PBIS - Positive Behavioral Interventions and Supports

Students do better with behavior and academics when schools partner with their families.

PBIS at home

Implementing PBIS at your home can help students maintain and understand behavioral expectations. Appropriate behaviors at both home and school transfer back and forth. Focusing on positive reinforcement will encourage your child to reach for more positives through proper behavior.
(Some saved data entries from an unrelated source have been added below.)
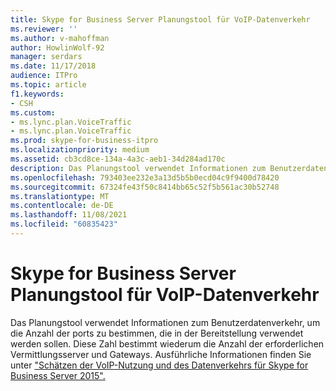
```yaml
---
title: Skype for Business Server Planungstool für VoIP-Datenverkehr
ms.reviewer: ''
ms.author: v-mahoffman
author: HowlinWolf-92
manager: serdars
ms.date: 11/17/2018
audience: ITPro
ms.topic: article
f1.keywords:
- CSH
ms.custom:
- ms.lync.plan.VoiceTraffic
- ms.lync.plan.VoiceTraffic
ms.prod: skype-for-business-itpro
ms.localizationpriority: medium
ms.assetid: cb3cd8ce-134a-4a3c-aeb1-34d284ad170c
description: Das Planungstool verwendet Informationen zum Benutzerdatenverkehr, um die Anzahl der ports zu bestimmen, die in der Bereitstellung verwendet werden sollen. Diese Zahl bestimmt wiederum die Anzahl der erforderlichen Vermittlungsserver und Gateways. Ausführliche Informationen finden Sie unter "Schätzen der VoIP-Nutzung und des Datenverkehrs für Skype for Business Server 2015".
ms.openlocfilehash: 793403ee232e3a13d5b5b0ecd04c9f9400d78420
ms.sourcegitcommit: 67324fe43f50c8414bb65c52f5b561ac30b52748
ms.translationtype: MT
ms.contentlocale: de-DE
ms.lasthandoff: 11/08/2021
ms.locfileid: "60835423"
---
```

# <a name="skype-for-business-server-voice-traffic-planning-tool"></a>Skype for Business Server Planungstool für VoIP-Datenverkehr
 
Das Planungstool verwendet Informationen zum Benutzerdatenverkehr, um die Anzahl der ports zu bestimmen, die in der Bereitstellung verwendet werden sollen. Diese Zahl bestimmt wiederum die Anzahl der erforderlichen Vermittlungsserver und Gateways. Ausführliche Informationen finden Sie unter ["Schätzen der VoIP-Nutzung und des Datenverkehrs für Skype for Business Server 2015".](../../plan-your-deployment/capacity/estimating-voice-traffic.md)
  

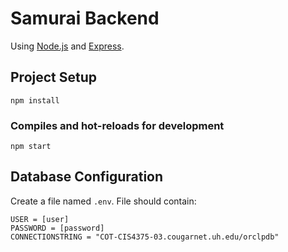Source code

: # Samurai Backend
Using [Node.js](https://nodejs.org/) and [Express](https://expressjs.com).
## Project Setup
```
npm install
```
### Compiles and hot-reloads for development
```
npm start
```
## Database Configuration
Create a file named ```.env```.
File should contain:
```
USER = [user]
PASSWORD = [password]
CONNECTIONSTRING = "COT-CIS4375-03.cougarnet.uh.edu/orclpdb"
```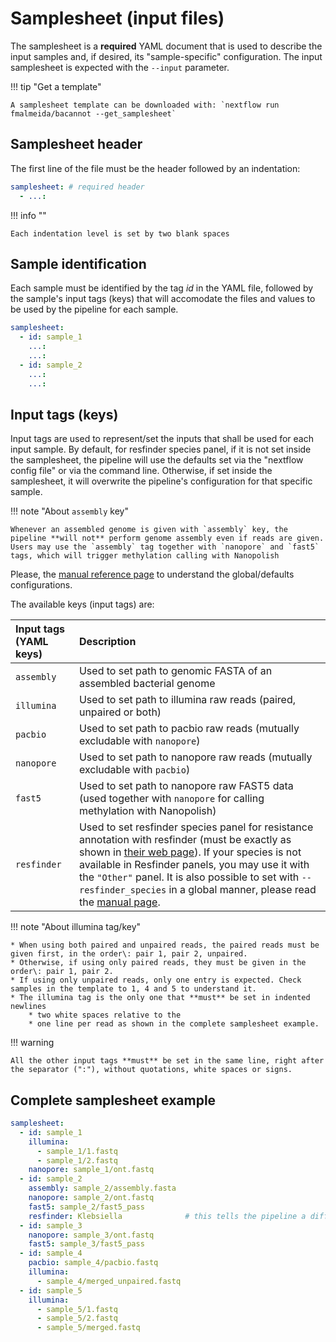 # Samplesheet (input files)

The samplesheet is a **required** YAML document that is used to describe the input samples and, if desired, its "sample-specific" configuration. The input samplesheet is expected with the `--input` parameter.

!!! tip "Get a template"
    
    A samplesheet template can be downloaded with: `nextflow run fmalmeida/bacannot --get_samplesheet`

## Samplesheet header

The first line of the file must be the header followed by an indentation:

```yaml
samplesheet: # required header
  - ...:
```

!!! info ""

    Each indentation level is set by two blank spaces

## Sample identification

Each sample must be identified by the tag _id_ in the YAML file, followed by the sample's input tags (keys) that will accomodate the files and values to be used by the pipeline for each sample.

```yaml
samplesheet:
  - id: sample_1
    ...:
    ...:
  - id: sample_2
    ...:
    ...:
```

## Input tags (keys)

Input tags are used to represent/set the inputs that shall be used for each input sample. By default, for resfinder species panel, if it is not set inside the samplesheet, the pipeline will use the defaults set via the "nextflow config file" or via the command line. Otherwise, if set inside the samplesheet, it will overwrite the pipeline's configuration for that specific sample.

!!! note "About `assembly` key"
    
    Whenever an assembled genome is given with `assembly` key, the pipeline **will not** perform genome assembly even if reads are given. Users may use the `assembly` tag together with `nanopore` and `fast5` tags, which will trigger methylation calling with Nanopolish

Please, the [manual reference page](manual.md#) to understand the global/defaults configurations.

The available keys (input tags) are:

| Input tags (YAML keys) | Description |
| :--------------------- | :---------- |
| `assembly` | Used to set path to genomic FASTA of an assembled bacterial genome |
| `illumina` | Used to set path to illumina raw reads (paired, unpaired or both)  |
| `pacbio`   | Used to set path to pacbio raw reads (mutually excludable with `nanopore`) |
| `nanopore` | Used to set path to nanopore raw reads (mutually excludable with `pacbio`) |
| `fast5`    | Used to set path to nanopore raw FAST5 data (used together with `nanopore` for calling methylation with Nanopolish) |
| `resfinder` | Used to set resfinder species panel for resistance annotation with resfinder (must be exactly as shown in [their web page](https://cge.cbs.dtu.dk/services/ResFinder/)). If your species is not available in Resfinder panels, you may use it with the `"Other"` panel. It is also possible to set with `--resfinder_species` in a global manner, please read the [manual page](manual.md#). |

!!! note "About illumina tag/key"

    * When using both paired and unpaired reads, the paired reads must be given first, in the order\: pair 1, pair 2, unpaired.
    * Otherwise, if using only paired reads, they must be given in the order\: pair 1, pair 2.
    * If using only unpaired reads, only one entry is expected. Check samples in the template to 1, 4 and 5 to understand it.
    * The illumina tag is the only one that **must** be set in indented newlines
        * two white spaces relative to the
        * one line per read as shown in the complete samplesheet example.

!!! warning

    All the other input tags **must** be set in the same line, right after the separator (":"), without quotations, white spaces or signs.

## Complete samplesheet example

```yaml
samplesheet:
  - id: sample_1
    illumina:
      - sample_1/1.fastq
      - sample_1/2.fastq
    nanopore: sample_1/ont.fastq
  - id: sample_2
    assembly: sample_2/assembly.fasta
    nanopore: sample_2/ont.fastq
    fast5: sample_2/fast5_pass
    resfinder: Klebsiella              # this tells the pipeline a differente value for only this sample
  - id: sample_3
    nanopore: sample_3/ont.fastq
    fast5: sample_3/fast5_pass
  - id: sample_4
    pacbio: sample_4/pacbio.fastq
    illumina:
      - sample_4/merged_unpaired.fastq
  - id: sample_5
    illumina:
      - sample_5/1.fastq
      - sample_5/2.fastq
      - sample_5/merged.fastq
```
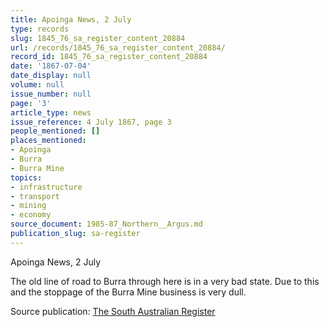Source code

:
 ```yaml
---
title: Apoinga News, 2 July
type: records
slug: 1845_76_sa_register_content_20884
url: /records/1845_76_sa_register_content_20884/
record_id: 1845_76_sa_register_content_20884
date: '1867-07-04'
date_display: null
volume: null
issue_number: null
page: '3'
article_type: news
issue_reference: 4 July 1867, page 3
people_mentioned: []
places_mentioned:
- Apoinga
- Burra
- Burra Mine
topics:
- infrastructure
- transport
- mining
- economy
source_document: 1985-87_Northern__Argus.md
publication_slug: sa-register
---
```


Apoinga News, 2 July

The old line of road to Burra through here is in a very bad state.  Due to this and the stoppage of the Burra Mine business is very dull.

Source publication: [The South Australian Register](/publications/sa-register/)
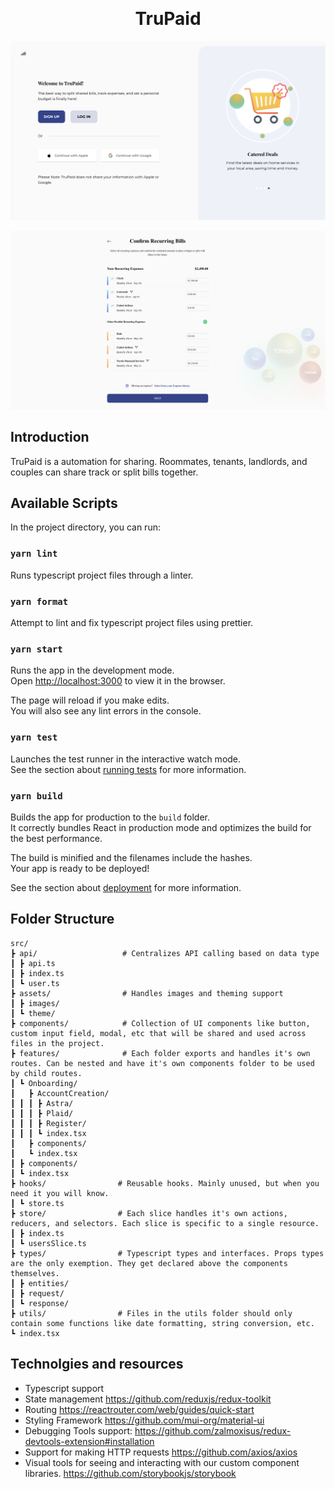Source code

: <p>&nbsp;&nbsp;&nbsp;&nbsp;&nbsp;&nbsp;</p>

<p align="center">
  <h1 align="center">TruPaid</h1>
</p>

<p align="center">
<img alt="TruPaid" width="950" src="https://github.com/kkumarcodes/Trupaid/blob/main/screenshots/ss1.png"/>
</p>
<p align="center">
<img alt="TruPaid" width="950" src="https://github.com/kkumarcodes/Trupaid/blob/main/screenshots/ss2.png"/>
</p>

## Introduction

TruPaid is a automation for sharing. Roommates, tenants, landlords, and couples can share track or split bills together.

## Available Scripts

In the project directory, you can run:

### `yarn lint`

Runs typescript project files through a linter.

### `yarn format`

Attempt to lint and fix typescript project files using prettier.
### `yarn start`

Runs the app in the development mode.<br />
Open [http://localhost:3000](http://localhost:3000) to view it in the browser.

The page will reload if you make edits.<br />
You will also see any lint errors in the console.

### `yarn test`

Launches the test runner in the interactive watch mode.<br />
See the section about [running tests](https://facebook.github.io/create-react-app/docs/running-tests) for more information.

### `yarn build`

Builds the app for production to the `build` folder.<br />
It correctly bundles React in production mode and optimizes the build for the best performance.

The build is minified and the filenames include the hashes.<br />
Your app is ready to be deployed!

See the section about [deployment](https://facebook.github.io/create-react-app/docs/deployment) for more information.

## Folder Structure

```
src/
┣ api/                   # Centralizes API calling based on data type
┃ ┣ api.ts
┃ ┣ index.ts
┃ ┗ user.ts
┣ assets/                # Handles images and theming support
┃ ┣ images/
┃ ┗ theme/
┣ components/            # Collection of UI components like button, custom input field, modal, etc that will be shared and used across files in the project.
┣ features/              # Each folder exports and handles it's own routes. Can be nested and have it's own components folder to be used by child routes.
┃ ┗ Onboarding/
┃   ┣ AccountCreation/
┃ ┃ ┃ ┣ Astra/
┃ ┃ ┃ ┣ Plaid/
┃ ┃ ┃ ┣ Register/
┃ ┃ ┃ ┗ index.tsx
┃   ┣ components/
┃   ┗ index.tsx
┃ ┣ components/
┃ ┗ index.tsx
┣ hooks/                # Reusable hooks. Mainly unused, but when you need it you will know.
┃ ┗ store.ts
┣ store/                # Each slice handles it's own actions, reducers, and selectors. Each slice is specific to a single resource.
┃ ┣ index.ts
┃ ┗ usersSlice.ts
┣ types/                # Typescript types and interfaces. Props types are the only exemption. They get declared above the components themselves.
┃ ┣ entities/
┃ ┣ request/
┃ ┗ response/
┣ utils/                # Files in the utils folder should only contain some functions like date formatting, string conversion, etc.
┗ index.tsx

```

## Technolgies and resources
- Typescript support
- State management
  https://github.com/reduxjs/redux-toolkit
- Routing
  https://reactrouter.com/web/guides/quick-start
- Styling Framework
  https://github.com/mui-org/material-ui
- Debugging Tools support:
  https://github.com/zalmoxisus/redux-devtools-extension#installation
- Support for making HTTP requests
  https://github.com/axios/axios
- Visual tools for seeing and interacting with our custom component libraries.
  https://github.com/storybookjs/storybook

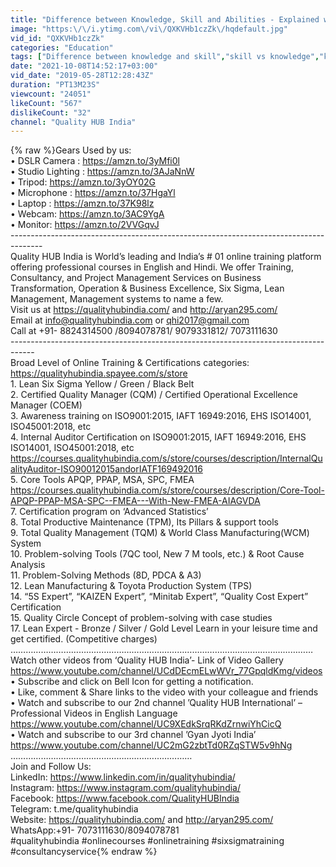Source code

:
 ```yaml
---
title: "Difference between Knowledge, Skill and Abilities - Explained with example"
image: "https:\/\/i.ytimg.com\/vi\/QXKVHb1czZk\/hqdefault.jpg"
vid_id: "QXKVHb1czZk"
categories: "Education"
tags: ["Difference between knowledge and skill","skill vs knowledge","knowledge vs skill"]
date: "2021-10-08T14:52:17+03:00"
vid_date: "2019-05-28T12:28:43Z"
duration: "PT13M23S"
viewcount: "24051"
likeCount: "567"
dislikeCount: "32"
channel: "Quality HUB India"
---
```

{% raw %}Gears Used by us: <br />• DSLR Camera : <a rel="nofollow" target="blank" href="https://amzn.to/3yMfi0l">https://amzn.to/3yMfi0l</a><br /> • Studio Lighting : <a rel="nofollow" target="blank" href="https://amzn.to/3AJaNnW">https://amzn.to/3AJaNnW</a> <br />• Tripod: <a rel="nofollow" target="blank" href="https://amzn.to/3yOY02G">https://amzn.to/3yOY02G</a> <br />• Microphone : <a rel="nofollow" target="blank" href="https://amzn.to/37HgaYl">https://amzn.to/37HgaYl</a> <br />• Laptop : <a rel="nofollow" target="blank" href="https://amzn.to/37K98lz">https://amzn.to/37K98lz</a> <br />• Webcam: <a rel="nofollow" target="blank" href="https://amzn.to/3AC9YgA">https://amzn.to/3AC9YgA</a> <br />• Monitor: <a rel="nofollow" target="blank" href="https://amzn.to/2VVGqvJ">https://amzn.to/2VVGqvJ</a> <br />-------------------------------------------------------------------------------------- <br />Quality HUB India is World’s leading and India’s # 01 online training platform offering professional courses in English and Hindi. We offer Training, Consultancy, and Project Management Services on Business Transformation, Operation &amp; Business Excellence, Six Sigma, Lean Management, Management systems to name a few.<br />Visit us at <a rel="nofollow" target="blank" href="https://qualityhubindia.com/">https://qualityhubindia.com/</a> and <a rel="nofollow" target="blank" href="http://aryan295.com/">http://aryan295.com/</a><br /> Email at info@qualityhubindia.com or qhi2017@gmail.com <br />Call at +91- 8824314500 /8094078781/ 9079331812/ 7073111630<br /> ------------------------------------------------------------------------------------<br /> Broad Level of Online Training &amp; Certifications categories: <a rel="nofollow" target="blank" href="https://qualityhubindia.spayee.com/s/store">https://qualityhubindia.spayee.com/s/store</a> <br />1. Lean Six Sigma Yellow / Green / Black Belt <br />2. Certified Quality Manager (CQM) / Certified Operational Excellence Manager (COEM)<br />3. Awareness training on ISO9001:2015, IAFT 16949:2016, EHS ISO14001, ISO45001:2018, etc <br />4. Internal Auditor Certification on ISO9001:2015, IAFT 16949:2016, EHS ISO14001, ISO45001:2018, etc <a rel="nofollow" target="blank" href="https://courses.qualityhubindia.com/s/store/courses/description/InternalQualityAuditor-ISO90012015andorIATF169492016">https://courses.qualityhubindia.com/s/store/courses/description/InternalQualityAuditor-ISO90012015andorIATF169492016</a><br />5. Core Tools APQP, PPAP, MSA, SPC, FMEA <a rel="nofollow" target="blank" href="https://courses.qualityhubindia.com/s/store/courses/description/Core-Tool-APQP-PPAP-MSA-SPC--FMEA---With-New-FMEA-AIAGVDA">https://courses.qualityhubindia.com/s/store/courses/description/Core-Tool-APQP-PPAP-MSA-SPC--FMEA---With-New-FMEA-AIAGVDA</a><br />7. Certification program on ‘Advanced Statistics’<br /> 8. Total Productive Maintenance (TPM), Its Pillars &amp; support tools <br />9. Total Quality Management (TQM) &amp; World Class Manufacturing(WCM) System <br />10. Problem-solving Tools (7QC tool, New 7 M tools, etc.) &amp; Root Cause Analysis <br />11. Problem-Solving Methods (8D, PDCA &amp; A3) <br />12. Lean Manufacturing &amp; Toyota Production System (TPS)<br /> 14. “5S Expert”, “KAIZEN Expert”, “Minitab Expert”, “Quality Cost Expert” Certification <br />15. Quality Circle Concept of problem-solving with case studies <br />17. Lean Expert - Bronze / Silver / Gold Level Learn in your leisure time and get certified. (Competitive charges)<br /> ………………………………………………………………………………………………………… <br />Watch other videos from ‘Quality HUB India’- Link of Video Gallery <a rel="nofollow" target="blank" href="https://www.youtube.com/channel/UCdDEcmELwWVr_77GpqldKmg/videos">https://www.youtube.com/channel/UCdDEcmELwWVr_77GpqldKmg/videos</a> <br />• Subscribe and click on Bell Icon for getting a notification.<br /> • Like, comment &amp; Share links to the video with your colleague and friends <br />• Watch and subscribe to our 2nd channel ’Quality HUB International’ – Professional Videos in English Language <a rel="nofollow" target="blank" href="https://www.youtube.com/channel/UC9XEdkSrqRKdZrnwiYhCicQ">https://www.youtube.com/channel/UC9XEdkSrqRKdZrnwiYhCicQ</a> <br />• Watch and subscribe to our 3rd channel ’Gyan Jyoti India’ <a rel="nofollow" target="blank" href="https://www.youtube.com/channel/UC2mG2zbtTd0RZqSTW5v9hNg">https://www.youtube.com/channel/UC2mG2zbtTd0RZqSTW5v9hNg</a> ……………………………………………………………… <br />Join and Follow Us: <br />LinkedIn: <a rel="nofollow" target="blank" href="https://www.linkedin.com/in/qualityhubindia/">https://www.linkedin.com/in/qualityhubindia/</a><br /> Instagram: <a rel="nofollow" target="blank" href="https://www.instagram.com/qualityhubindia/">https://www.instagram.com/qualityhubindia/</a> <br />Facebook: <a rel="nofollow" target="blank" href="https://www.facebook.com/QualityHUBIndia">https://www.facebook.com/QualityHUBIndia</a> <br />Telegram: t.me/qualityhubindia <br />Website: <a rel="nofollow" target="blank" href="https://qualityhubindia.com/">https://qualityhubindia.com/</a> and <a rel="nofollow" target="blank" href="http://aryan295.com/">http://aryan295.com/</a><br /> WhatsApp:+91- 7073111630/8094078781<br /> #qualityhubindia #onlinecourses #onlinetraining #sixsigmatraining #consultancyservice{% endraw %}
To truly change a behavior, appropriate behavior must be:

• Taught

• Modeled

• Practiced

• Acknowledged

 

Helpful tips for parents to begin implementing PBIS in your home:

1. Use positive language - Instead of “no yelling in the house”, try “use an inside voice”. Instead of saying “no throwing the football in  the house”, try “playing outside is the place for football”.

2. Step into the role of a teacher - provide reasoning when you say no and be specific. Saying “because I said so” isn’t enough.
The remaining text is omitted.